L’approche fondée sur les droits de l’homme est un accord en vertu duquel les personnes handicapées, les États et le système international des droits de l’homme s’engagent à mettre en pratique certains aspects essentiels de l’approche sociale. Elle s’impose à tous les États qui ont ratifié la Convention relative aux droits des personnes handicapées, et qui doivent éliminer et prévenir les actes discriminatoires. Elle établit que toutes les politiques et toutes les lois devraient être conçues avec la participation des personnes handicapées, le handicap étant systématiquement pris en compte dans tous les aspects de l’action politique. Elle n’appelle pas la conception de politiques «spéciales» en faveur des personnes handicapées, quelles que soient les adaptations nécessaires pour respecter le principe de la pleine participation.

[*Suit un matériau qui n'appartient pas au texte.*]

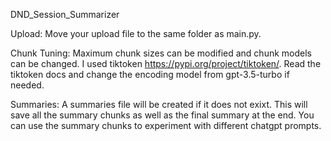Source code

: DND_Session_Summarizer

Upload:
    Move your upload file to the same folder as main.py.

Chunk Tuning:
    Maximum chunk sizes can be modified and chunk models can be changed. 
    I used tiktoken https://pypi.org/project/tiktoken/. 
    Read the tiktoken docs and change the encoding model from gpt-3.5-turbo if needed.

Summaries:
    A summaries file will be created if it does not exixt.
    This will save all the summary chunks as well as the final summary at the end. You can use the summary chunks to experiment with different chatgpt prompts.
    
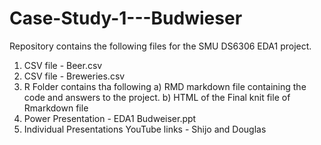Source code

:# Case-Study-1---Budwieser  

Repository contains the following files for the SMU DS6306 EDA1 project.
1) CSV file - Beer.csv
2) CSV file - Breweries.csv
3) R Folder contains tha following
    a) RMD markdown file containing the code and answers to the project.
    b) HTML of the Final knit file of Rmarkdown file
5) Power Presentation - EDA1 Budweiser.ppt
6) Individual Presentations YouTube links - Shijo and Douglas
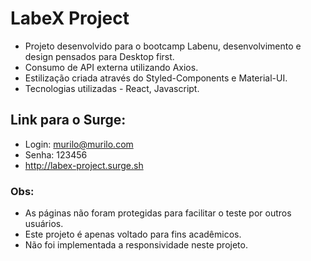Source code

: # LabeX Project

 - Projeto desenvolvido para o bootcamp Labenu, desenvolvimento e design pensados para Desktop first.
 - Consumo de API externa utilizando Axios.
 - Estilização criada através do Styled-Components e Material-UI.
 - Tecnologias utilizadas - React, Javascript.

 ## Link para o Surge: 
 - Login: murilo@murilo.com
 - Senha: 123456
 - http://labex-project.surge.sh

 ### Obs:
 - As páginas não foram protegidas para facilitar o teste por outros usuários.
 - Este projeto é apenas voltado para fins acadêmicos.
 - Não foi implementada a responsividade neste projeto.
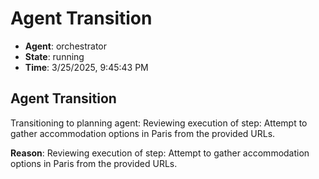 # Agent Transition

- **Agent**: orchestrator
- **State**: running
- **Time**: 3/25/2025, 9:45:43 PM

## Agent Transition

Transitioning to planning agent: Reviewing execution of step: Attempt to gather accommodation options in Paris from the provided URLs.

**Reason**: Reviewing execution of step: Attempt to gather accommodation options in Paris from the provided URLs.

En vertu de cette approche, dans laquelle la société délègue les politiques relatives au handicap, le principal responsable est l’État – toutes administrations et tous ministères confondus. Certaines dispositions concernent le secteur privé, et un rôle spécifique est dévolu à la société civile, en particulier aux personnes handicapées et aux organisations qui les représentent. Les personnes handicapées ont des droits et disposent d’instruments qui leur permettent d’en réclamer le respect. Elles ont les outils nécessaires pour prendre leur destin en mains et participer pleinement, dans des conditions d’égalité avec autrui. La loi impose de les associer étroitement à l’élaboration des politiques.

Quelle est l’approche dominante aujourd’hui?

L’approche caritative est la plus ancienne des quatre, suivie de l’approche médicale. L’approche sociale et l’approche fondée sur les droits de l’homme sont plus récentes. Cependant, toutes ces approches coexistent encore aujourd’hui. Malgré l’adoption de la Convention, les deux premières sont encore très largement répandues, y compris au sein de la communauté des défenseurs des droits de l’homme.